Generation X Interpreters Take Over
Mulligan, who is in his early 30s, first saw Nixon in a Denver production. “Honestly, I was overwhelmed — exhilarated and furious,” he says. “There was so much I didn’t understand. Adams was writing about things in the public consciousness. I knew about Nixon, and vaguely about his trip to China . But I didn’t know the specifics. The second scene in particular — this conversation between Mao and Nixon — is so dense and difficult. There were all these oblique references — to the Yellow Crane, to Nixon’s own writings. I just remember thinking ‘What are they talking about? Why didn’t I know this?’ ”

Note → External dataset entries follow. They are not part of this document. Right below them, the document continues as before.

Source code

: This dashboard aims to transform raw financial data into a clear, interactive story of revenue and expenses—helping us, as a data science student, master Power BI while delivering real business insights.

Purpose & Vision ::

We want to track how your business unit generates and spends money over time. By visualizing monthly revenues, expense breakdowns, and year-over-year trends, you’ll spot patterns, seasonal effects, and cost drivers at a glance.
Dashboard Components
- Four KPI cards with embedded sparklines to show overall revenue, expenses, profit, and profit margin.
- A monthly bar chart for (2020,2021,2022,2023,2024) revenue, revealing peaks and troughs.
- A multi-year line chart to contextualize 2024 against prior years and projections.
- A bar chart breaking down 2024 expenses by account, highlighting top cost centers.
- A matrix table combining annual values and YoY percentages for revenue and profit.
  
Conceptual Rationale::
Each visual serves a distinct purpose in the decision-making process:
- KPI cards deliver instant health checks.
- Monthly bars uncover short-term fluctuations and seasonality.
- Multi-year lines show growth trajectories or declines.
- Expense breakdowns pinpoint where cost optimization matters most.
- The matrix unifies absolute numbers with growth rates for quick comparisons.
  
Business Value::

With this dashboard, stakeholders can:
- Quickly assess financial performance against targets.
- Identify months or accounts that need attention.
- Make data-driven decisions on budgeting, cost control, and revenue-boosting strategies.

Mulligan, whose previous San Francisco Opera roles include Valentin in Faust and Ragueneau in Cyrano de Bergerac, began researching the new role by reading various Nixon writings. Earlier this year, he traveled to China. He asked people he met for their recollections, and says he received some answers. But he also returned with a sense of the unanswerable. “These were poetic things that Mao and Chou En-lai said,” he notes. “People told me ‘Not everything is meant to be understood.’ I think this is part of why Alice Goodman’s libretto is so brilliant.”
Currently in rehearsals, Mulligan says he continues to gain respect for Nixon. “It’s challenging, and universal,” he says. “There’s a feeling of overwhelming exhilaration in this opera, like being strapped into a roller coaster, or an airplane. There’s a feeling of accomplishment, too — the power of men to overcome these differences and connect as humans.”
Adams, commenting via email from Los Angeles, where he was in rehearsals for the premiere of his The Gospel according to the Other Mary at the Los Angeles Philharmonic, said he hadn’t seen the Vancouver production of Nixon. But he was pleased that the opera was coming to San Francisco. “I haven’t a great deal of huge importance to share about Nixon beyond the fact that I’m happy that it gets so many performances these days, especially considering how it was pretty much dismissed when it first appeared 25 years ago,” he noted. “Whoever said ‘living long is the best revenge’ was right.”
Gockley, meanwhile, leaned back in his office under the poster of the production that started it all. A Nixon rehearsal was streaming live on a screen opposite his desk. “Look, Air Force One is landing,” he said. “I can’t wait.”